General Motors Co said on Tuesday it will stop reporting monthly US vehicle sales, saying the 30-day snapshot does not accurately reflect the market and the company will, instead, issue quarterly sales reports. GM will also no longer report monthly sales in China, its largest market, or Brazil. The company will provide monthly data to the US Federal Reserve, industry associations and government agencies across the globe but that data will not be made public.
Other major automakers indicated on Tuesday that they would not immediately follow GM's lead on switching to reporting sales on a quarterly basis. "At this time, we are maintaining our reporting of sales on a monthly basis," said spokesman for Fiat Chrysler Automobiles NV.
On a conference call with analysts and reporters, Ford Motor Co's US sales chief Mark LaNeve said the automaker would assess GM's move but a "decision is not imminent" as to whether the company will move to reporting quarterly sales.

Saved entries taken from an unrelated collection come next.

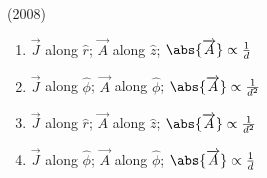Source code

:     \hfill{(2008)}

    \begin{center}
        
    \end{center}

    \begin{multicols}{2}
        \begin{enumerate}
            \item $\overrightarrow{J}$ along $\hat{r}$; $\overrightarrow{A}$ along $\hat{z}$; $\abs{\overrightarrow{A}}\propto\frac{1}{d}$
            \item $\overrightarrow{J}$ along $\hat{\phi}$; $\overrightarrow{A}$ along $\hat{\phi}$; $\abs{\overrightarrow{A}}\propto\frac{1}{d^2}$
            \item $\overrightarrow{J}$ along $\hat{r}$; $\overrightarrow{A}$ along $\hat{z}$; $\abs{\overrightarrow{A}}\propto\frac{1}{d^2}$
            \item $\overrightarrow{J}$ along $\hat{\phi}$; $\overrightarrow{A}$ along $\hat{\phi}$; $\abs{\overrightarrow{A}}\propto\frac{1}{d}$
        \end{enumerate}
    \end{multicols}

On a conference call with reporters, Jack Hollis, Toyota Motor Corp's North American head of sales and marketing said there is "no change planned on our side."
Analysts and investors rely on monthly US vehicle sales to track the performance of individual automakers, and also use the data as a barometer of the health of the world's second-largest auto market and an indicator of consumer confidence in the US economy overall.
GM and its Detroit rivals Ford Motor Co and Fiat Chrysler Automobiles NV have relied heavily on sales of high-margin pickup trucks and SUVs to boost profits. GM's total US sales, its second-largest market, are down 3.2 percent for the first two months of 2018, reflecting a 6.8 percent drop in retail sales to individual customers, the company reported last month.
Executives at GM have expressed frustration that comparisons of monthly US sales results among rival automakers are distorted by short-term discount programs, and by differences in strategy for selling vehicles in bulk to rental car fleets.
"Thirty days is not enough time to separate real sales trends from short-term fluctuations in a very dynamic, highly competitive market," Kurt McNeil, US vice president for sales operations said in a statement. GM's actions could prompt other automakers to also switch to quarterly US sales reports. Major automakers report March US new vehicle sales on Tuesday.
Until the early 1990s, most US automakers released sales results every 10 days. The former Chrysler Corp, a forerunner of today's Fiat Chrysler Automobiles NV, stopped reporting sales on a 10-day basis in 1990, and rivals followed suit over the next three years.